So much of the success of a movie relates to how well the audience likes the characters. Plot holes, wild circumstances and non-sensical acts can be forgiven if we relate to the people involved and come to share their hopes and dreams. The desire to see appealing characters find the happiness we cannot, may cause us to extend our suspension of disbelief past all sense of logic...and that's fine. Sometimes, we justify what we need despite our better judgement.
Such is the case with Alice Wu's The Half of It, a charming rom com that has its fair share of wishful thinking plot devices and an idyllic vision of high school that's hard to believe yet much to be desired. This update of Cyrano de Bergerac may rely a bit too much on teen comedy conventions and run along predictable lines, but the three leads are so darn likable, you just brush those concerns aside, sit back and enjoy seeing them strive to make their dreams a reality.

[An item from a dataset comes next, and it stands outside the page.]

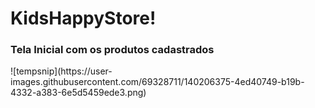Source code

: # KidsHappyStore!

<h3>Tela Inicial com os produtos cadastrados</h3>
![tempsnip](https://user-images.githubusercontent.com/69328711/140206375-4ed40749-b19b-4332-a383-6e5d5459ede3.png)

Ellie Chu (Leah Lewis) is a bit of an oddball in the remote Oregon town of Squahamish where she and her father (Collin Chou) reside. Much smarter than her peers, she keeps to herself but has no problem taking money from fellow students in order to write their English essays for them. It's a nice cottage industry for her but she's thrown for a loop when Paul Munsky (Daniel Diemer) asks her to pen a love letter for him. The object of his affection is one Astor Flores (Alexxis Lemire) who is indeed quite beautiful, but more importantly, she's very kind. Feeling hemmed in by the lack of options Squahamish has to offer and the immature people in her social circle, she finds herself yearning to connect with someone, anyone who has more on their mind than getting drunk on Friday night. Ellie reluctantly decides to help Paul and begins to observe Astor so that she can learn what interests her, discover what her passions on. In doing so, she finds a kindred soul and while the letters she pens may bear Paul's name, they come directly from her heart.

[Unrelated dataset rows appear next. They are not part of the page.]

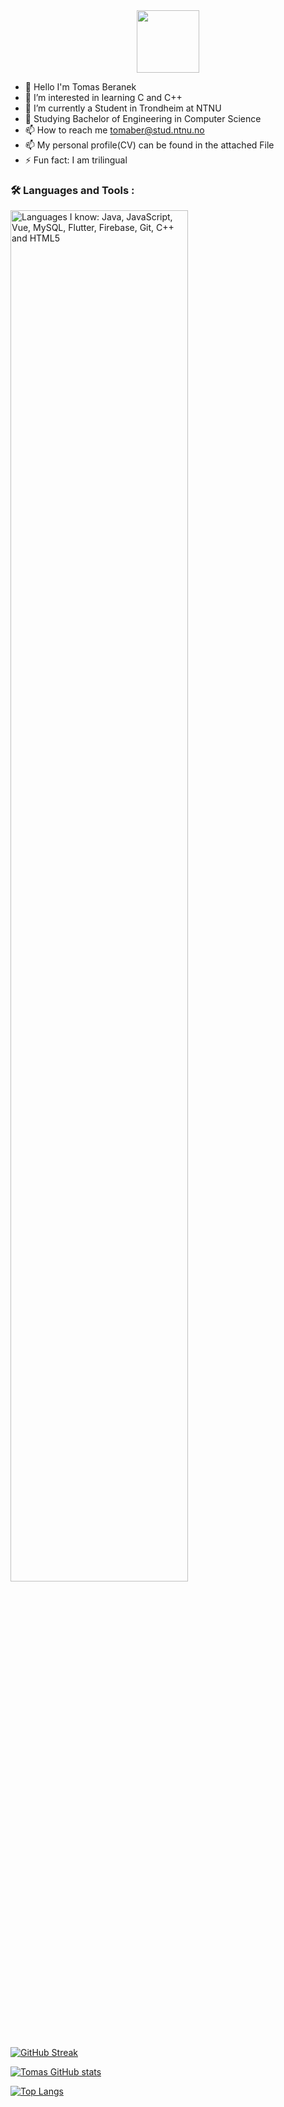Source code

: <div id="header" align="center">
  <img src="https://media.giphy.com/media/M9gbBd9nbDrOTu1Mqx/giphy.gif" width="100"/>
</div>

- 👋 Hello I'm Tomas Beranek
- 👀 I’m interested in learning C and C++
- 🌱 I’m currently a Student in Trondheim at NTNU 
- 🔭 Studying Bachelor of Engineering in Computer Science
- 📫 How to reach me tomaber@stud.ntnu.no
- 📫 My personal profile(CV) can be found in the attached File
- ⚡ Fun fact: I am trilingual 



### :hammer_and_wrench: Languages and Tools :
<div>
  <img src="https://skillicons.dev/icons?i=java,mysql,flutter,firebase,vue,javascript,git,cpp,html" alt="Languages I know: Java, JavaScript, Vue, MySQL, Flutter, Firebase, Git, C++ and HTML5" width=75%>
<!--
  <img src="https://github.com/devicons/devicon/blob/master/icons/java/java-original-wordmark.svg" title="Java" alt="Java" width="60" height="60"/>&nbsp;
  <img src="https://github.com/devicons/devicon/blob/master/icons/flutter/flutter-original.svg" title="Flutter" alt="Flutter" width="60" height="60"/>&nbsp;
  <img src="https://github.com/devicons/devicon/blob/master/icons/css3/css3-plain-wordmark.svg"  title="CSS" alt="CSS" width="60" height="60"/>&nbsp;
  <img src="https://github.com/devicons/devicon/blob/master/icons/html5/html5-original.svg" title="HTML5" alt="HTML" width="60" height="60"/>&nbsp;
  <img src="https://github.com/devicons/devicon/blob/master/icons/javascript/javascript-original.svg" title="JavaScript" alt="JavaScript" width="60" height="60"/>&nbsp;
  <img src="https://github.com/devicons/devicon/blob/master/icons/firebase/firebase-plain-wordmark.svg" title="Firebase" alt="Firebase" width="60" height="60"/>&nbsp;
  <img src="https://github.com/devicons/devicon/blob/master/icons/mysql/mysql-original-wordmark.svg" title="MySQL"  alt="MySQL" width="60" height="60"/>&nbsp;
  <img src="https://github.com/devicons/devicon/blob/master/icons/nodejs/nodejs-original-wordmark.svg" title="NodeJS" alt="NodeJS" width="60" height="60"/>&nbsp;
  <img src="https://github.com/devicons/devicon/blob/master/icons/git/git-original-wordmark.svg" title="Git" **alt="Git" width="60" height="60"/>
</div>-->

[![GitHub Streak](http://github-readme-streak-stats.herokuapp.com?user=tomasbera&theme=dark&background=000000)](https://git.io/streak-stats)

[![Tomas GitHub stats](https://github-readme-stats.vercel.app/api?username=tomasbera&hide=stars&show_icons=true&theme=tokyonight)](https://github.com/CJGutz/github-readme-stats)


[![Top Langs](https://github-readme-stats.vercel.app/api/top-langs/?username=tomasbera&layout=compact&theme=vision-friendly-dark)](https://github.com/anuraghazra/github-readme-stats)



<!---
tomasbera/tomasbera is a ✨ special ✨ repository because its `README.md` (this file) appears on your GitHub profile.
You can click the Preview link to take a look at your changes.
--->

It comes as no surprise that a love triangle develops between the three as Ellie soon falls for Astor as well. However, Half's most pleasant surprise is the relationship that develops between Ellie and Paul. Going full Pygmalion on him, she tries to turn him into the man Astor would not only be attracted to but deserves. In the process, which is very funny, she comes to see that he is far more sensitive than the average high school jock and that, much like her, he must deal with familial issues no teen should have to contend with. The bond that develops between them is genuinely poignant and proves to be a welcome wrinkle on the Cyrano premise.

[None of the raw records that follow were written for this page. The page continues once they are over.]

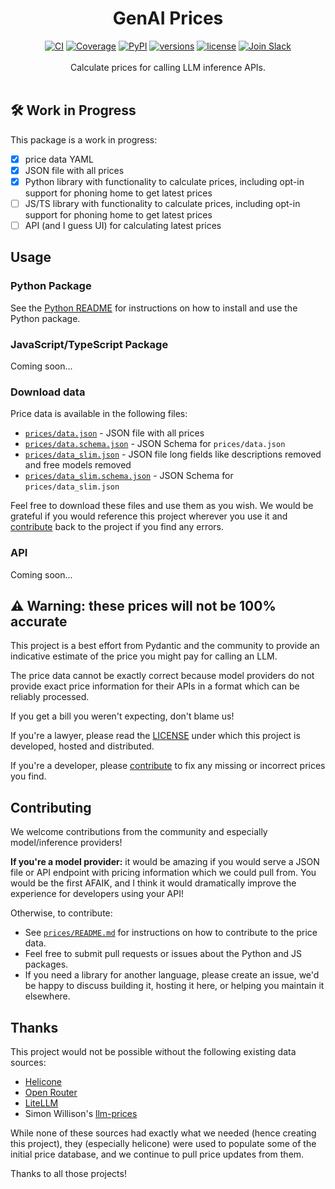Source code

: <div align="center">
  <h1>GenAI Prices</h1>
</div>
<div align="center">
  <a href="https://github.com/pydantic/genai-prices/actions/workflows/ci.yml?query=branch%3Amain"><img src="https://github.com/pydantic/genai-prices/actions/workflows/ci.yml/badge.svg?event=push" alt="CI"></a>
  <a href="https://coverage-badge.samuelcolvin.workers.dev/redirect/pydantic/genai-prices"><img src="https://coverage-badge.samuelcolvin.workers.dev/pydantic/genai-prices.svg" alt="Coverage"></a>
  <a href="https://pypi.python.org/pypi/genai-prices"><img src="https://img.shields.io/pypi/v/genai-prices.svg" alt="PyPI"></a>
  <a href="https://github.com/pydantic/genai-prices"><img src="https://img.shields.io/pypi/pyversions/genai-prices.svg" alt="versions"></a>
  <a href="https://github.com/pydantic/genai-prices/blob/main/LICENSE"><img src="https://img.shields.io/github/license/pydantic/genai-prices.svg" alt="license"></a>
  <a href="https://logfire.pydantic.dev/docs/join-slack/"><img src="https://img.shields.io/badge/Slack-Join%20Slack-4A154B?logo=slack" alt="Join Slack" /></a>
</div>
<br/>
<div align="center">
  Calculate prices for calling LLM inference APIs.
</div>
<br/>

## 🛠️ Work in Progress

This package is a work in progress:
- [x] price data YAML
- [x] JSON file with all prices
- [x] Python library with functionality to calculate prices, including opt-in support for phoning home to get latest prices
- [ ] JS/TS library with functionality to calculate prices, including opt-in support for phoning home to get latest prices
- [ ] API (and I guess UI) for calculating latest prices

## Usage

### Python Package

See the [Python README](packages/python/README.md) for instructions on how to install and use the Python package.

### JavaScript/TypeScript Package

Coming soon...

### Download data

Price data is available in the following files:

- [`prices/data.json`](prices/data.json) - JSON file with all prices
- [`prices/data.schema.json`](prices/data.schema.json) - JSON Schema for `prices/data.json`
- [`prices/data_slim.json`](prices/data_slim.json) - JSON file long fields like descriptions removed and free models removed
- [`prices/data_slim.schema.json`](prices/data_slim.schema.json) - JSON Schema for `prices/data_slim.json`

Feel free to download these files and use them as you wish. We would be grateful if you would reference this
project wherever you use it and [contribute](#contributing) back to the project if you find any errors.

### API

Coming soon...

<h2 id="warning">⚠️ Warning: these prices will not be 100% accurate</h2>

This project is a best effort from Pydantic and the community to provide an indicative
estimate of the price you might pay for calling an LLM.

The price data cannot be exactly correct because model providers do not provide exact price information for their APIs
in a format which can be reliably processed.

If you get a bill you weren't expecting, don't blame us!

If you're a lawyer, please read the [LICENSE](https://github.com/pydantic/genai-prices/blob/main/LICENSE) under which this project is developed, hosted and distributed.

If you're a developer, please [contribute](#contributing) to fix any missing or incorrect prices you find.

## Contributing

We welcome contributions from the community and especially model/inference providers!

**If you're a model provider:** it would be amazing if you would serve a JSON file or API endpoint with
pricing information which we could pull from. You would be the first AFAIK, and I think it would
dramatically improve the experience for developers using your API!

Otherwise, to contribute:

- See [`prices/README.md`](prices) for instructions on how to contribute to the price data.
- Feel free to submit pull requests or issues about the Python and JS packages.
- If you need a library for another language, please create an issue, we'd be happy to discuss building it, hosting it here,
  or helping you maintain it elsewhere.

## Thanks

This project would not be possible without the following existing data sources:

- [Helicone](https://github.com/Helicone/helicone/tree/main/packages/cost)
- [Open Router](https://openrouter.ai/docs/api-reference/list-available-models)
- [LiteLLM](https://github.com/BerriAI/litellm/blob/main/model_prices_and_context_window.json)
- Simon Willison's [llm-prices](https://github.com/simonw/llm-prices/pull/7)

While none of these sources had exactly what we needed (hence creating this project), they (especially helicone) were used to populate some of the initial price database, and we continue to pull price updates from them.

Thanks to all those projects!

The fact that Wu has her teen characters quoting Wim Winders' movies, reading The Remains of the Day and watching The Philadelphia Story is a pleasant conceit but hardly one with a basis in reality. These elements and others like them grate a bit but the good natured humor present during Astor and Paul's disastrous first date, a genuinely funny conversation between Paul and Ellie during a game of ping pong and the climactic scene in which all three confess their true feelings for each other in front of the congregation of the church where Astor's father is a pastor more than make up for any of the film's flights of fancy. Thanks to the great work from Lewis, Diemer and Lemire, we genuinely care about their characters, and that proves to be more than enough.